A striking aspect of these digital glimpses of individuals struggling, but also coping, with the mental strain of unsettled times, is just how significant engagement with arts can be. They report finding pleasure in it, as well as how it helps them relax or avoid unhelpful patterns of thought.

3. Imagining the future to prepare for it: Contagious Cities

Mindscapes and Covid-Living follow in the footsteps of Wellcome’s first experimental cultural initiative: Contagious Cities. The project supported local conversations around the global challenges of epidemic preparedness. It was staged across four global cities: Berlin, Geneva, Hong Kong and New York to mark the centenary of the 1918 flu pandemic, during which a third of the world’s population was infected and 50 million people died.

It explored the intersecting histories of how people have inhabited cities, and how microbes have simultaneously inhabited humans. A topic that has, of course, gained frightening relevance during 2020. It is not unusual, of course, for art and culture to offer a window onto the future and to offer the tools to make sense of it when it eventually plays out.

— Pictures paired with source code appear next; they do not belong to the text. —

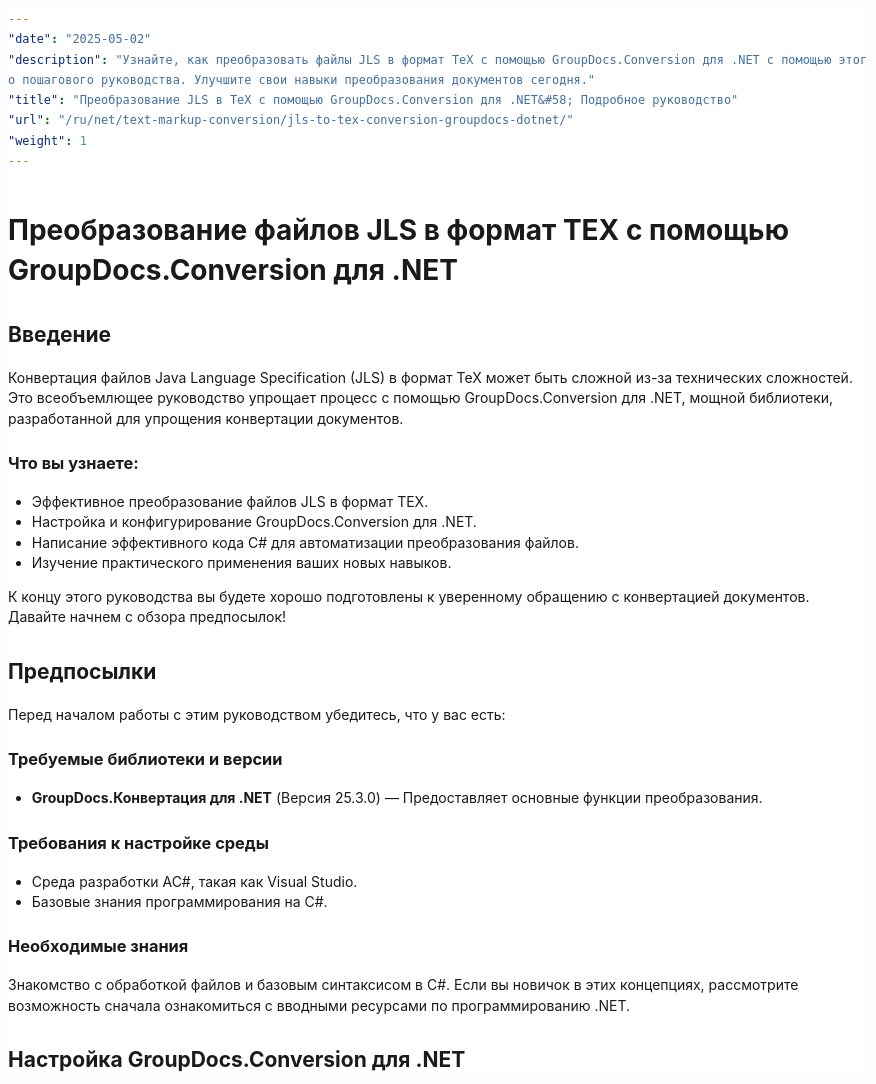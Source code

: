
 ```yaml
---
"date": "2025-05-02"
"description": "Узнайте, как преобразовать файлы JLS в формат TeX с помощью GroupDocs.Conversion для .NET с помощью этого пошагового руководства. Улучшите свои навыки преобразования документов сегодня."
"title": "Преобразование JLS в TeX с помощью GroupDocs.Conversion для .NET&#58; Подробное руководство"
"url": "/ru/net/text-markup-conversion/jls-to-tex-conversion-groupdocs-dotnet/"
"weight": 1
---
```


# Преобразование файлов JLS в формат TEX с помощью GroupDocs.Conversion для .NET

## Введение

Конвертация файлов Java Language Specification (JLS) в формат TeX может быть сложной из-за технических сложностей. Это всеобъемлющее руководство упрощает процесс с помощью GroupDocs.Conversion для .NET, мощной библиотеки, разработанной для упрощения конвертации документов.

### Что вы узнаете:
- Эффективное преобразование файлов JLS в формат TEX.
- Настройка и конфигурирование GroupDocs.Conversion для .NET.
- Написание эффективного кода C# для автоматизации преобразования файлов.
- Изучение практического применения ваших новых навыков.

К концу этого руководства вы будете хорошо подготовлены к уверенному обращению с конвертацией документов. Давайте начнем с обзора предпосылок!

## Предпосылки

Перед началом работы с этим руководством убедитесь, что у вас есть:

### Требуемые библиотеки и версии
- **GroupDocs.Конвертация для .NET** (Версия 25.3.0) — Предоставляет основные функции преобразования.

### Требования к настройке среды
- Среда разработки AC#, такая как Visual Studio.
- Базовые знания программирования на C#.

### Необходимые знания
Знакомство с обработкой файлов и базовым синтаксисом в C#. Если вы новичок в этих концепциях, рассмотрите возможность сначала ознакомиться с вводными ресурсами по программированию .NET.

## Настройка GroupDocs.Conversion для .NET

“Cities bring people – and germs – together. Through the stories it tells, Contagious Cities explores the outcomes of this cohabitation, and the relationship between microbes, migration and the metropolis.”

Wellcome Trust

Public health and culture: a mutual enrichment

All three projects enable international cultural engagement through a curiosity-led commitment to juxtaposing perspectives and practices, and to developing deep, learning-based relationships along the way.

By supporting, and then linking, concrete local partnerships, these umbrella initiatives draw on the best of research organizations, giving us the chance to promote wellbeing and the global public good through the mutual enrichment of public health and culture.